What is the number of lines in the data that hold the string "Your"? Reply with that number only.

- [Data under study]:
········

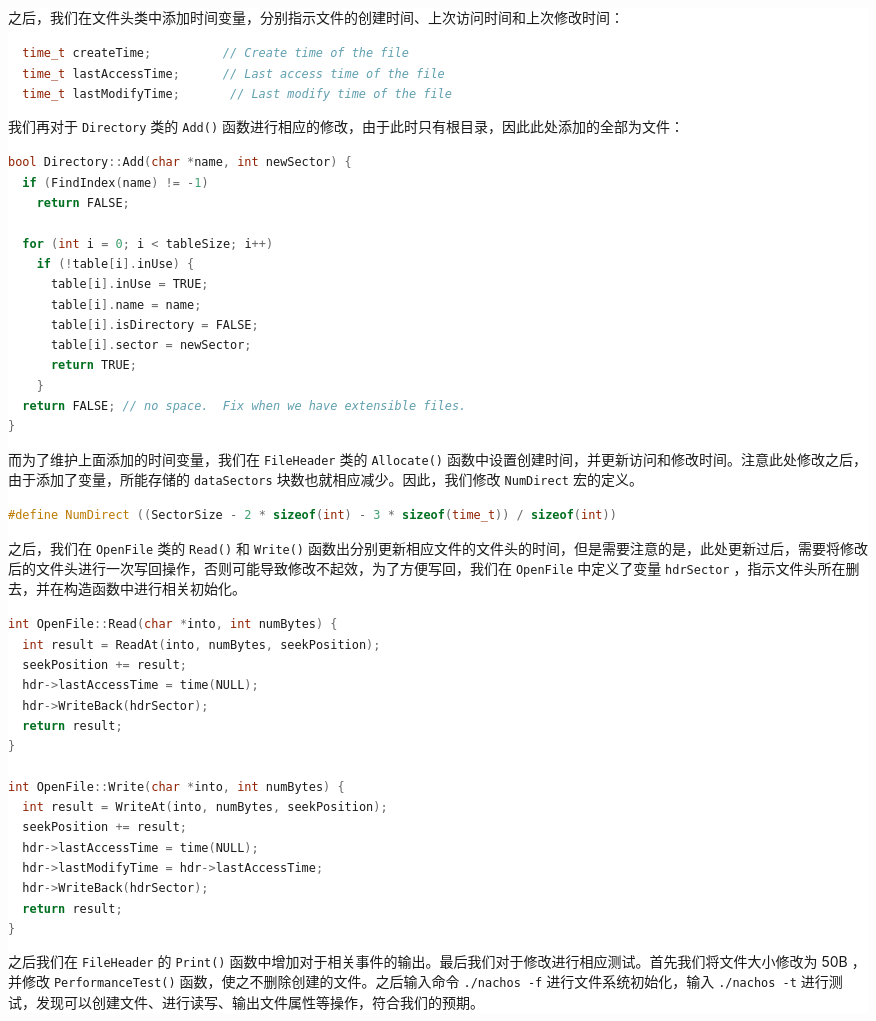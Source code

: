 之后，我们在文件头类中添加时间变量，分别指示文件的创建时间、上次访问时间和上次修改时间：
```cpp
  time_t createTime;          // Create time of the file
  time_t lastAccessTime;      // Last access time of the file
  time_t lastModifyTime;       // Last modify time of the file
```

我们再对于 `Directory` 类的 `Add()` 函数进行相应的修改，由于此时只有根目录，因此此处添加的全部为文件：
```cpp
bool Directory::Add(char *name, int newSector) {
  if (FindIndex(name) != -1)
    return FALSE;

  for (int i = 0; i < tableSize; i++)
    if (!table[i].inUse) {
      table[i].inUse = TRUE;
      table[i].name = name;
      table[i].isDirectory = FALSE;
      table[i].sector = newSector;
      return TRUE;
    }
  return FALSE; // no space.  Fix when we have extensible files.
}
```

而为了维护上面添加的时间变量，我们在 `FileHeader` 类的 `Allocate()` 函数中设置创建时间，并更新访问和修改时间。注意此处修改之后，由于添加了变量，所能存储的 `dataSectors` 块数也就相应减少。因此，我们修改 `NumDirect` 宏的定义。
```cpp
#define NumDirect ((SectorSize - 2 * sizeof(int) - 3 * sizeof(time_t)) / sizeof(int))
```

之后，我们在 `OpenFile` 类的 `Read()` 和 `Write()` 函数出分别更新相应文件的文件头的时间，但是需要注意的是，此处更新过后，需要将修改后的文件头进行一次写回操作，否则可能导致修改不起效，为了方便写回，我们在 `OpenFile` 中定义了变量 `hdrSector` ，指示文件头所在删去，并在构造函数中进行相关初始化。

```cpp
int OpenFile::Read(char *into, int numBytes) {
  int result = ReadAt(into, numBytes, seekPosition);
  seekPosition += result;
  hdr->lastAccessTime = time(NULL);
  hdr->WriteBack(hdrSector);
  return result;
}

int OpenFile::Write(char *into, int numBytes) {
  int result = WriteAt(into, numBytes, seekPosition);
  seekPosition += result;
  hdr->lastAccessTime = time(NULL);
  hdr->lastModifyTime = hdr->lastAccessTime;
  hdr->WriteBack(hdrSector);
  return result;
}
```

之后我们在 `FileHeader` 的 `Print()` 函数中增加对于相关事件的输出。最后我们对于修改进行相应测试。首先我们将文件大小修改为 50B ，并修改 `PerformanceTest()` 函数，使之不删除创建的文件。之后输入命令 `./nachos -f` 进行文件系统初始化，输入 `./nachos -t` 进行测试，发现可以创建文件、进行读写、输出文件属性等操作，符合我们的预期。
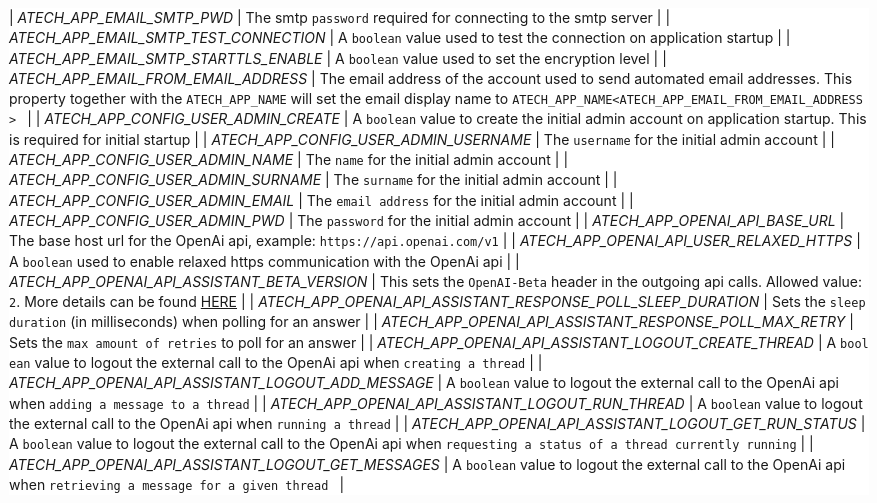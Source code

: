 | _ATECH_APP_EMAIL_SMTP_PWD_                                    | The smtp ```password``` required for connecting to the smtp server                                                                                                                                                          |
| _ATECH_APP_EMAIL_SMTP_TEST_CONNECTION_                        | A ```boolean``` value used to test the connection on application startup                                                                                                                                                    |
| _ATECH_APP_EMAIL_SMTP_STARTTLS_ENABLE_                        | A ```boolean``` value used to set the encryption level                                                                                                                                                                      |
| _ATECH_APP_EMAIL_FROM_EMAIL_ADDRESS_                          | The email address of the account used to send automated email addresses. This property together with the ```ATECH_APP_NAME``` will set the email display name to  ```ATECH_APP_NAME<ATECH_APP_EMAIL_FROM_EMAIL_ADDRESS> ``` |
| _ATECH_APP_CONFIG_USER_ADMIN_CREATE_                          | A ```boolean``` value to create the initial admin account on application startup. This is required for initial startup                                                                                                      |
| _ATECH_APP_CONFIG_USER_ADMIN_USERNAME_                        | The ```username``` for the initial admin account                                                                                                                                                                            |
| _ATECH_APP_CONFIG_USER_ADMIN_NAME_                            | The ```name``` for the initial admin account                                                                                                                                                                                |
| _ATECH_APP_CONFIG_USER_ADMIN_SURNAME_                         | The ```surname``` for the initial admin account                                                                                                                                                                             |
| _ATECH_APP_CONFIG_USER_ADMIN_EMAIL_                           | The ```email address``` for the initial admin account                                                                                                                                                                       |
| _ATECH_APP_CONFIG_USER_ADMIN_PWD_                             | The ```password``` for the initial admin account                                                                                                                                                                            |
| _ATECH_APP_OPENAI_API_BASE_URL_                               | The base host url for the OpenAi api, example: ```https://api.openai.com/v1```                                                                                                                                              |
| _ATECH_APP_OPENAI_API_USER_RELAXED_HTTPS_                     | A ```boolean``` used to enable relaxed https communication with the OpenAi api                                                                                                                                              |
| _ATECH_APP_OPENAI_API_ASSISTANT_BETA_VERSION_                 | This sets the ```OpenAI-Beta``` header in the outgoing api calls. Allowed value: ```2```. More details can be found [HERE](https://platform.openai.com/docs/assistants/quickstart)                                          |
| _ATECH_APP_OPENAI_API_ASSISTANT_RESPONSE_POLL_SLEEP_DURATION_ | Sets the ```sleep duration``` (in milliseconds) when polling for an answer                                                                                                                                                  |
| _ATECH_APP_OPENAI_API_ASSISTANT_RESPONSE_POLL_MAX_RETRY_      | Sets the ```max amount of retries``` to poll for an answer                                                                                                                                                                  |
| _ATECH_APP_OPENAI_API_ASSISTANT_LOGOUT_CREATE_THREAD_         | A ```boolean``` value to logout the external call to the OpenAi api when ```creating a thread```                                                                                                                            |
| _ATECH_APP_OPENAI_API_ASSISTANT_LOGOUT_ADD_MESSAGE_           | A ```boolean``` value to logout the external call to the OpenAi api when ```adding a message to a thread```                                                                                                                 |
| _ATECH_APP_OPENAI_API_ASSISTANT_LOGOUT_RUN_THREAD_            | A ```boolean``` value to logout the external call to the OpenAi api when ```running a thread```                                                                                                                             |
| _ATECH_APP_OPENAI_API_ASSISTANT_LOGOUT_GET_RUN_STATUS_        | A ```boolean``` value to logout the external call to the OpenAi api when ```requesting a status of a thread currently running```                                                                                            |
| _ATECH_APP_OPENAI_API_ASSISTANT_LOGOUT_GET_MESSAGES_          | A ```boolean``` value to logout the external call to the OpenAi api when ```retrieving a message for a given thread ```                                                                                                     |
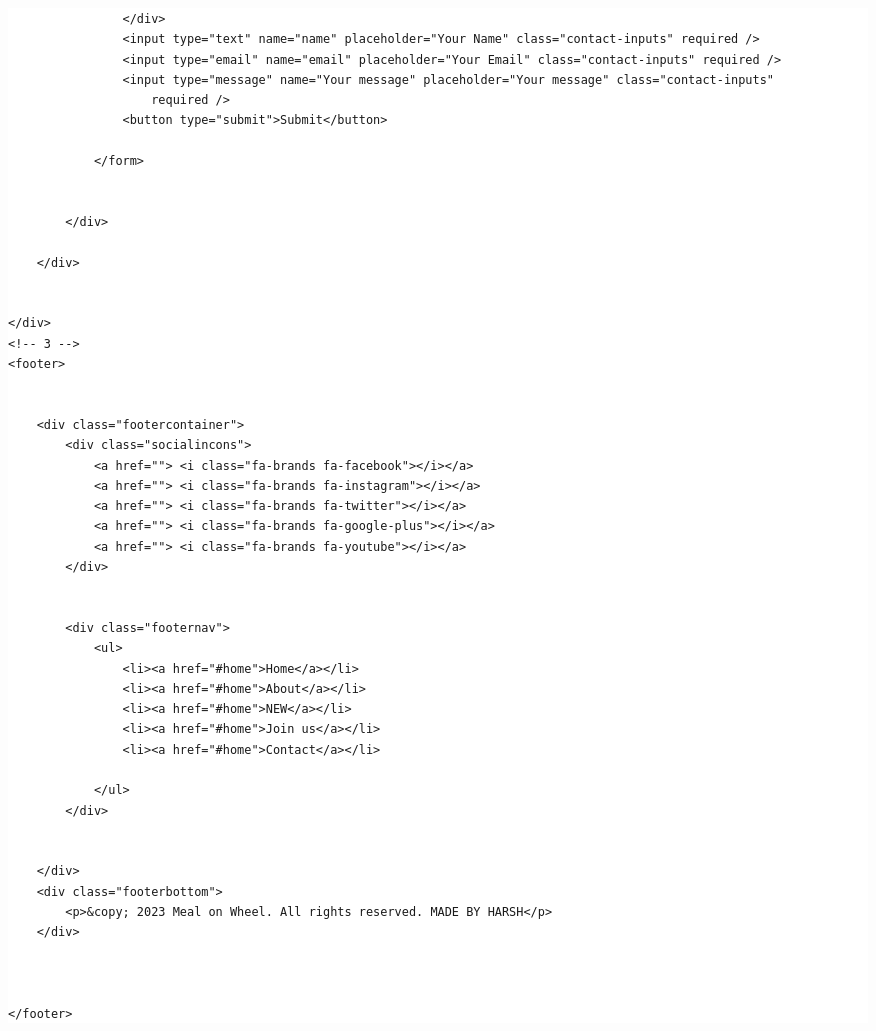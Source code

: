                     </div>
                    <input type="text" name="name" placeholder="Your Name" class="contact-inputs" required />
                    <input type="email" name="email" placeholder="Your Email" class="contact-inputs" required />
                    <input type="message" name="Your message" placeholder="Your message" class="contact-inputs"
                        required />
                    <button type="submit">Submit</button>

                </form>


            </div>

        </div>


    </div>
    <!-- 3 -->
    <footer>


        <div class="footercontainer">
            <div class="socialincons">
                <a href=""> <i class="fa-brands fa-facebook"></i></a>
                <a href=""> <i class="fa-brands fa-instagram"></i></a>
                <a href=""> <i class="fa-brands fa-twitter"></i></a>
                <a href=""> <i class="fa-brands fa-google-plus"></i></a>
                <a href=""> <i class="fa-brands fa-youtube"></i></a>
            </div>


            <div class="footernav">
                <ul>
                    <li><a href="#home">Home</a></li>
                    <li><a href="#home">About</a></li>
                    <li><a href="#home">NEW</a></li>
                    <li><a href="#home">Join us</a></li>
                    <li><a href="#home">Contact</a></li>

                </ul>
            </div>


        </div>
        <div class="footerbottom">
            <p>&copy; 2023 Meal on Wheel. All rights reserved. MADE BY HARSH</p>
        </div>



    </footer>




</body>

</html>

········

- [Reply to the task]:
3